───── Records for this task

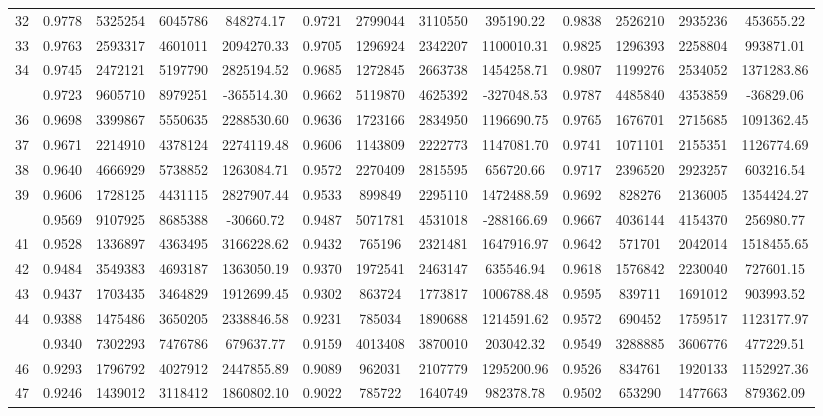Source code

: \documentclass[
  12pt,
]{article}
\begin{document}
\begin{longtable}[t]{lcccccccccccc}
32 & 0.9778 & 5325254 & 6045786 & 848274.17 & 0.9721 & 2799044 & 3110550 & 395190.22 & 0.9838 & 2526210 & 2935236 & 453655.22\\
33 & 0.9763 & 2593317 & 4601011 & 2094270.33 & 0.9705 & 1296924 & 2342207 & 1100010.31 & 0.9825 & 1296393 & 2258804 & 993871.01\\
34 & 0.9745 & 2472121 & 5197790 & 2825194.52 & 0.9685 & 1272845 & 2663738 & 1454258.71 & 0.9807 & 1199276 & 2534052 & 1371283.86\\
\addlinespace
35 & 0.9723 & 9605710 & 8979251 & -365514.30 & 0.9662 & 5119870 & 4625392 & -327048.53 & 0.9787 & 4485840 & 4353859 & -36829.06\\
36 & 0.9698 & 3399867 & 5550635 & 2288530.60 & 0.9636 & 1723166 & 2834950 & 1196690.75 & 0.9765 & 1676701 & 2715685 & 1091362.45\\
37 & 0.9671 & 2214910 & 4378124 & 2274119.48 & 0.9606 & 1143809 & 2222773 & 1147081.70 & 0.9741 & 1071101 & 2155351 & 1126774.69\\
38 & 0.9640 & 4666929 & 5738852 & 1263084.71 & 0.9572 & 2270409 & 2815595 & 656720.66 & 0.9717 & 2396520 & 2923257 & 603216.54\\
39 & 0.9606 & 1728125 & 4431115 & 2827907.44 & 0.9533 & 899849 & 2295110 & 1472488.59 & 0.9692 & 828276 & 2136005 & 1354424.27\\
\addlinespace
40 & 0.9569 & 9107925 & 8685388 & -30660.72 & 0.9487 & 5071781 & 4531018 & -288166.69 & 0.9667 & 4036144 & 4154370 & 256980.77\\
41 & 0.9528 & 1336897 & 4363495 & 3166228.62 & 0.9432 & 765196 & 2321481 & 1647916.97 & 0.9642 & 571701 & 2042014 & 1518455.65\\
42 & 0.9484 & 3549383 & 4693187 & 1363050.19 & 0.9370 & 1972541 & 2463147 & 635546.94 & 0.9618 & 1576842 & 2230040 & 727601.15\\
43 & 0.9437 & 1703435 & 3464829 & 1912699.45 & 0.9302 & 863724 & 1773817 & 1006788.48 & 0.9595 & 839711 & 1691012 & 903993.52\\
44 & 0.9388 & 1475486 & 3650205 & 2338846.58 & 0.9231 & 785034 & 1890688 & 1214591.62 & 0.9572 & 690452 & 1759517 & 1123177.97\\
\addlinespace
45 & 0.9340 & 7302293 & 7476786 & 679637.77 & 0.9159 & 4013408 & 3870010 & 203042.32 & 0.9549 & 3288885 & 3606776 & 477229.51\\
46 & 0.9293 & 1796792 & 4027912 & 2447855.89 & 0.9089 & 962031 & 2107779 & 1295200.96 & 0.9526 & 834761 & 1920133 & 1152927.36\\
47 & 0.9246 & 1439012 & 3118412 & 1860802.10 & 0.9022 & 785722 & 1640749 & 982378.78 & 0.9502 & 653290 & 1477663 & 879362.09\\

\end{longtable}
\end{document}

──────────

#### [Work request]
Your answer should be each line of the data that contains the word "longtable", copied as it stands.

#### [Answer for this exercise]
\begin{longtable}[t]{lcccccccccccc}
\end{longtable}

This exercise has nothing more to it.